Attendees at the historic Chautauqua Institution, established in the 19th century in the diminutive lakeside town of the same name, reported that there were no overt security checks; rather, staff members merely examined people’s permits for admittance. Anour Rahmani, a human rights activist and writer from Algeria, said, “I felt that we needed to have more protection there since Salman Rushdie is not a typical writer.” He is a writer who has a fatwa issued against him.
At a press conference, institution president Michael Hill stated that they often collaborate with regional and local law enforcement to ensure event security. He promised to shortly resume the summer programme. According to Hill, “Our entire goal is to assist individuals cross a world that has become far too divided.” “I don’t think Mr. Rushdie would want Chautauqua to back away from its objective in light of this tragedy, and that would be the worst thing Chautauqua could do,” said the author.
Rushdie lives in New York City and acquired US citizenship in 2016.

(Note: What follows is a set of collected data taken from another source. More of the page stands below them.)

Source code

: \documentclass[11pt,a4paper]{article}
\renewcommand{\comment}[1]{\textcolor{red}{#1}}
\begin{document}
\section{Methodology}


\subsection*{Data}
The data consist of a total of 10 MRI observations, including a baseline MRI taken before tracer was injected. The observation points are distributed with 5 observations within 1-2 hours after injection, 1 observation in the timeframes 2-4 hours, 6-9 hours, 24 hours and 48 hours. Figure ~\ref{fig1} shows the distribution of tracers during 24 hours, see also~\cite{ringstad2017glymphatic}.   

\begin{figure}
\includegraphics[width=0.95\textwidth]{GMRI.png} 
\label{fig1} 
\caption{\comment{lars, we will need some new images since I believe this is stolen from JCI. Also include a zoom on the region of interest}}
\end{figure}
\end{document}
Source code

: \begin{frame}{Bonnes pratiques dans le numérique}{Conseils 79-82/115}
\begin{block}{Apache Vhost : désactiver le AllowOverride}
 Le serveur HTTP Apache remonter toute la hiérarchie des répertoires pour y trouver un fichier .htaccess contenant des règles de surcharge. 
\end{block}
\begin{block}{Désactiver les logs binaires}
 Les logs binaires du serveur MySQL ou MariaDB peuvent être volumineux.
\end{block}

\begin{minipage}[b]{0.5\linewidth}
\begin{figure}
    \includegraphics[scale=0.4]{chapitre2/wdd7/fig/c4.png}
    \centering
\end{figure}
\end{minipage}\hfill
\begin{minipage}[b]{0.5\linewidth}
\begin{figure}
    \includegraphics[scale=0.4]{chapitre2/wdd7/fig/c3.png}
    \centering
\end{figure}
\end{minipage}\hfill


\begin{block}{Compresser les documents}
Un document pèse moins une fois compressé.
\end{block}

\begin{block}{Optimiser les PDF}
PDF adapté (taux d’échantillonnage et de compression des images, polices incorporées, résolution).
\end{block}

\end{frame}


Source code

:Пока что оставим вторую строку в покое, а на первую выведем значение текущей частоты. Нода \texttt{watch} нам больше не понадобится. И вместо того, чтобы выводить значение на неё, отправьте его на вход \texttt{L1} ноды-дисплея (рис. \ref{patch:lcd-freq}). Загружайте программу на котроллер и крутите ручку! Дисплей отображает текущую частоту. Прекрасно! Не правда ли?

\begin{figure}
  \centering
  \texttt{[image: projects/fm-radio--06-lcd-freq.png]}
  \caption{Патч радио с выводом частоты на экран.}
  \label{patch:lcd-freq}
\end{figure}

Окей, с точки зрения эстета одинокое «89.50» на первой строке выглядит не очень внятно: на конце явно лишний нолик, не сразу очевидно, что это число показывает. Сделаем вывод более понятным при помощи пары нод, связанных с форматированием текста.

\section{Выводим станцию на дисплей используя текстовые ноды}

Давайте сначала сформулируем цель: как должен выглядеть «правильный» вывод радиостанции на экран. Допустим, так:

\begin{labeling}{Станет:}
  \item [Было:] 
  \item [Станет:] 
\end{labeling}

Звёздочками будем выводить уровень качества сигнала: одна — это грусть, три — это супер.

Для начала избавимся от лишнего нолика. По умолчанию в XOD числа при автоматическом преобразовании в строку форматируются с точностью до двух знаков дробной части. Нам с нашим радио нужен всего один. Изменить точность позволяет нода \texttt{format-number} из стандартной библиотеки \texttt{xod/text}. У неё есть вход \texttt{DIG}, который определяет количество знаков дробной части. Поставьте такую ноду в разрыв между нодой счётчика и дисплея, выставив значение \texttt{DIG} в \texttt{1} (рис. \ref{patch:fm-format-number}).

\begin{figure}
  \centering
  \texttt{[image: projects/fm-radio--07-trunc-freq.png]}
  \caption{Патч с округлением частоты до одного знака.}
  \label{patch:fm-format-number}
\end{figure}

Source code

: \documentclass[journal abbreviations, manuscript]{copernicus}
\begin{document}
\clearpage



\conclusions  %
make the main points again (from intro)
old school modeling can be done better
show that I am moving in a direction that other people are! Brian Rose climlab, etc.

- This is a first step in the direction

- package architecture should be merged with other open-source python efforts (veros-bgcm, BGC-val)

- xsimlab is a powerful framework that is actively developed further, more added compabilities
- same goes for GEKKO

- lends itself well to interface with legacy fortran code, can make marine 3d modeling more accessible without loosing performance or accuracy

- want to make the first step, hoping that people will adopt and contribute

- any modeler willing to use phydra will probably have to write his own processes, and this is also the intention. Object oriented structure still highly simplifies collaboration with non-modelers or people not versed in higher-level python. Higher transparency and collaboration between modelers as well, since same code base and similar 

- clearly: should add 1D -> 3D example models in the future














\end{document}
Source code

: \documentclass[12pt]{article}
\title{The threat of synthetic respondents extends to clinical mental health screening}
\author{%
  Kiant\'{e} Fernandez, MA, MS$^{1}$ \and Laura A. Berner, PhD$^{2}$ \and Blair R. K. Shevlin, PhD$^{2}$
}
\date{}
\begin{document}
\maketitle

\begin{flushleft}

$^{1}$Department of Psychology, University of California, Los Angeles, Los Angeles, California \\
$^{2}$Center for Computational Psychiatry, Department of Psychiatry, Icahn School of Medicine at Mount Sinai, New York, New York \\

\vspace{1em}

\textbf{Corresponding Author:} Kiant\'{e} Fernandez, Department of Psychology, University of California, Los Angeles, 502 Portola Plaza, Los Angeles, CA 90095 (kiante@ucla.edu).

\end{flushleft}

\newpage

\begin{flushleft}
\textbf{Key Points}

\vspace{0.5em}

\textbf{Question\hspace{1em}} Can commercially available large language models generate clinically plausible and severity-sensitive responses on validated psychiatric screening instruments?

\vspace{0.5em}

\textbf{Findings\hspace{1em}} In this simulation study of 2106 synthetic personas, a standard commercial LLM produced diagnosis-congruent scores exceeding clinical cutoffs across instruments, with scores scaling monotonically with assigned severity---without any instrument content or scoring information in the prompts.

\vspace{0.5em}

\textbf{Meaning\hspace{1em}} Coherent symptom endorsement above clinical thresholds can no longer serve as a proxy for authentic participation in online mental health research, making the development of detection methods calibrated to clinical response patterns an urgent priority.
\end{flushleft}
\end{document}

He has been an outspoken critic of tyranny in his native India, notably under the Hindu-nationalist government of Prime Minister Narendra Modi, and a self-described “hard-line atheist” who has criticised religion on all sides of the religious spectrum. Former Rushdie president of the free speech organisation PEN America said it was “reeling with shock and outrage” at what it called a “unprecedented attack on a writer in the United States.”
As PEN’s chief executive stated in the statement, “Salman Rushdie has been attacked for his thoughts for decades but has never flinched or wavered.” She claimed that Rushdie had emailed her earlier that morning asking for assistance in discovering Ukrainian writers who were seeking asylum.